**AIM OF THE TASK**
Provide only the number of lines in the listing that contain the string "则为null".

**EXTRACTED DATA**
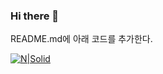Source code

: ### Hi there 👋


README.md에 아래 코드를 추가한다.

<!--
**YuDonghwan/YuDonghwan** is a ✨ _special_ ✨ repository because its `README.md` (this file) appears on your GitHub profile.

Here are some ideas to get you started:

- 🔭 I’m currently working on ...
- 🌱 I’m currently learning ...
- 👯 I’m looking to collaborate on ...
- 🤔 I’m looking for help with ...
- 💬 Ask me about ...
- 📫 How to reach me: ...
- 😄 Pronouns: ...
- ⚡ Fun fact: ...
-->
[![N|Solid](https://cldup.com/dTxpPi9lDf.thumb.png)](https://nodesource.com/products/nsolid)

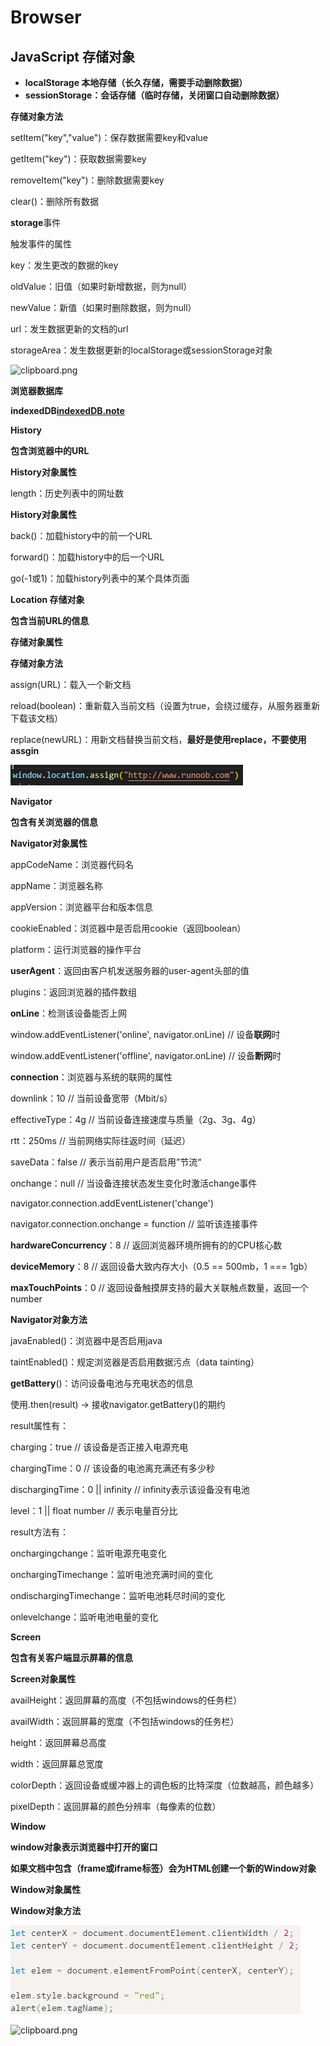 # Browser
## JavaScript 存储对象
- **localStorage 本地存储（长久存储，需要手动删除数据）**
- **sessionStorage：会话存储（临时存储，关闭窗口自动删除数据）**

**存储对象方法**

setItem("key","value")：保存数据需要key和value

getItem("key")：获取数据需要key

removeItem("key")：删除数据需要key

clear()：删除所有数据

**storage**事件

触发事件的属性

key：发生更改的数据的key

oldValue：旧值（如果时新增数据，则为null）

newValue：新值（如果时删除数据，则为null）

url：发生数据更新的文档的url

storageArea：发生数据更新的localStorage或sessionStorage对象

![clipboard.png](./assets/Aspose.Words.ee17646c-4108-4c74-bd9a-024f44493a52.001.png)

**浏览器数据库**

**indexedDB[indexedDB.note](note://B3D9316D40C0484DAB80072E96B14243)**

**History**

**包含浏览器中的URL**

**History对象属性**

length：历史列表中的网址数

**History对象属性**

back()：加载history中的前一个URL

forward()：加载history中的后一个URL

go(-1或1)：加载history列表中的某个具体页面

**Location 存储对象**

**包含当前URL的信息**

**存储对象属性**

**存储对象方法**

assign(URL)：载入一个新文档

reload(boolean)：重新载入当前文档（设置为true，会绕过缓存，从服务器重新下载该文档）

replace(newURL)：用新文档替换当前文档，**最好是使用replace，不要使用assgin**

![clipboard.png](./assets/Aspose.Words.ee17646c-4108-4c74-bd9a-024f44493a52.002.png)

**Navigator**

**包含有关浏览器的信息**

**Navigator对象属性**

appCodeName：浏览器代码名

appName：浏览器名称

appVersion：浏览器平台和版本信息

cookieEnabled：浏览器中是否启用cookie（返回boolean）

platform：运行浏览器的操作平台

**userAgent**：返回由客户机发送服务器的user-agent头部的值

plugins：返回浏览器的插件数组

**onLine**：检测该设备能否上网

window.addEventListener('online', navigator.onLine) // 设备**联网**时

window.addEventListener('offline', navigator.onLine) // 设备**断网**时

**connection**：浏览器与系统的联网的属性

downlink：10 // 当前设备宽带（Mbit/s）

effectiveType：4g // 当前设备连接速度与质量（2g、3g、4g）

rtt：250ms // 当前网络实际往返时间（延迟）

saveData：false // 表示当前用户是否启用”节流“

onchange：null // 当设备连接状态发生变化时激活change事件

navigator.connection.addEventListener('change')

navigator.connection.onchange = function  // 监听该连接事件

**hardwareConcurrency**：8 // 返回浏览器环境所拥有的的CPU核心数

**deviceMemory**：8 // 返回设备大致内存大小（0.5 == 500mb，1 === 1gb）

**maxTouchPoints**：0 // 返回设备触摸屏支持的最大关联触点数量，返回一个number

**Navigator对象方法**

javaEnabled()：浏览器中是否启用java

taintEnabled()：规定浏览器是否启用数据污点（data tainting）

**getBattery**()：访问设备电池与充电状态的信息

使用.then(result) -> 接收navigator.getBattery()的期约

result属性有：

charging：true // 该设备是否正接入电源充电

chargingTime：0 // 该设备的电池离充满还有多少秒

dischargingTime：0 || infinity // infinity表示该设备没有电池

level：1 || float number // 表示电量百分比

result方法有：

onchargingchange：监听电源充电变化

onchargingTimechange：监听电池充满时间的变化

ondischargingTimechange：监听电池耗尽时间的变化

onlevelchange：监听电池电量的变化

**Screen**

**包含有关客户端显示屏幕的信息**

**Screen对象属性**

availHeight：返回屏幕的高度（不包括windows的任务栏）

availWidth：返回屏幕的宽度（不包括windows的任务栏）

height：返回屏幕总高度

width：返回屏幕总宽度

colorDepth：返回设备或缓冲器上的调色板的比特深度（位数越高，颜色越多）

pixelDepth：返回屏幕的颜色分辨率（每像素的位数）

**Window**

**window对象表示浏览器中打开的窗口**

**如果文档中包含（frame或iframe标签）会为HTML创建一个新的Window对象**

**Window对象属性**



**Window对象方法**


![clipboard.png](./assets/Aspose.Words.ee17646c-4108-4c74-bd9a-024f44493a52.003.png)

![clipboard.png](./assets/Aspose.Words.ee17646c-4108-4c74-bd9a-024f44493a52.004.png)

**EXERCISE RESPONSE**
2